The biggest potential problem area with bullpups is the trigger. Because the trigger is forward of and separated from the hammer mechanism, there must be a mechanical linkage connecting the two. This linkage can result in a trigger that feels mushy or requires excessive force to fire. Having fired the MSAR STG-556, I can say that its trigger is not bad. The trigger on my AR-15 is clearly crisper and requires less force, but I’m not at all dissatisfied with the STG-556’s trigger.
Out of every rifle I’ve held, I would say that the MSAR STG-556 is the second most comfortable, being narrowly beaten out by the Beretta CX4 Storm. The stock fits nicely against my shoulder, and the pistol grip and trigger are comfortable – with or without winter gloves. In particular, I like the vertical forward grip. My fiancé agreed, and basically said that she has no desire to every fire my AR-15 again again, given how much more she likes this rifle.

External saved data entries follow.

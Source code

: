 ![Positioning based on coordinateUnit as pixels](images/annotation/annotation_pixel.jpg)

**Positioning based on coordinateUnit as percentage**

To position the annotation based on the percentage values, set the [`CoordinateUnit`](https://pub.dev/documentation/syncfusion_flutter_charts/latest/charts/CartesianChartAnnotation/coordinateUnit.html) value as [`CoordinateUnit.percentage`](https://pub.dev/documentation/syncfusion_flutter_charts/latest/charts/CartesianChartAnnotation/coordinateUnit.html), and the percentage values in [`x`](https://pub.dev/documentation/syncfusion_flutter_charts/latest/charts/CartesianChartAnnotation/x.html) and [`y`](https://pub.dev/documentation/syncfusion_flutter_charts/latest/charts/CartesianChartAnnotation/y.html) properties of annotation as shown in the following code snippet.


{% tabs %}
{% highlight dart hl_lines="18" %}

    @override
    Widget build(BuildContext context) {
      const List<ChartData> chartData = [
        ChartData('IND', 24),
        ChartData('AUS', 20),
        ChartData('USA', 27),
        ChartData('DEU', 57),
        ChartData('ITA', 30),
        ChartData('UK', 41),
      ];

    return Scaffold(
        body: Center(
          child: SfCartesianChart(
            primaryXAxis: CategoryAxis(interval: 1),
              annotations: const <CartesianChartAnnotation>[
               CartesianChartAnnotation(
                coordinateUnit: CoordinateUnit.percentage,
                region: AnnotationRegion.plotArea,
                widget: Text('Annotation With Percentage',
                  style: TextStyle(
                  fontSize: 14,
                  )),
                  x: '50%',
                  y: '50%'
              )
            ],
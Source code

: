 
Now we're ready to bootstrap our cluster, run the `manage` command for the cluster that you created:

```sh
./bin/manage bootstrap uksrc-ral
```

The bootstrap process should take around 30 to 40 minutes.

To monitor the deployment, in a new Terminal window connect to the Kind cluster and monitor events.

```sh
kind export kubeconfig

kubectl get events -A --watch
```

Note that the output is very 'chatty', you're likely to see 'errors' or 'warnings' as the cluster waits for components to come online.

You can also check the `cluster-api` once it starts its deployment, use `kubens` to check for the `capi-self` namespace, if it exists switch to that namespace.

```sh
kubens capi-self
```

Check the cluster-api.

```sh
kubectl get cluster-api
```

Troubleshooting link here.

The controls are well placed, and I like how the charging handle is on the front right side, rather than at the rear like on the AR-15.
Left handed shooters will be happy to note that the MSAR STG-556 can be easily converted to eject from the left side. All that is required is a different bolt, and the swapping of a plastic ejector port cover from the left to right side of the rifle.
The MSAR STG-556 uses a gas piston system, which avoids some of the chamber fouling issues that historically have been attributed to reliability problems within the AR-15/M-16 family. I can say that my STG-556 seems to be quite reliable, which I would expect given the decades-long track record of the Steyr AUG, whose design the SGT-556 is based upon. That said, as always, I still prefer a pump action shotgun when it comes to home defense purposes.
To the extent that I can test accuracy with a red dot scope mounted on my MSAR STG-556, I would say this is a nicely accurate rifle. I haven’t fired it at targets beyond 100 yards, but at 100 yards I can tell that my skill level (and the fact that I was firing it at a cold outdoor range with cold hands) was the limiting factor.
The MSAR STG-556 is now my new favorite rifle, having taken that crown from my my Rock River Arms AR-15. I love the bullpup design, and the extensive use of polymers in the construction of this rifle. I find it to be accurate, reliable, well designed, and a joy to shoot. The short overall length is especially nice for those concerned about use in close quarters, such as self defense within a smaller home. Those considering a rifle in .223 should give thought to the STG-556.
Note: I promised a couple people some pictures and video clips of this rifle. The fact that it was 25 degrees at the outdoor range meant that I didn’t spend a minute longer than necessary to fire the rifle then retreat to my warm car. Rest assured, I’ll take some pictures and video clips once it is a bit warmer outside.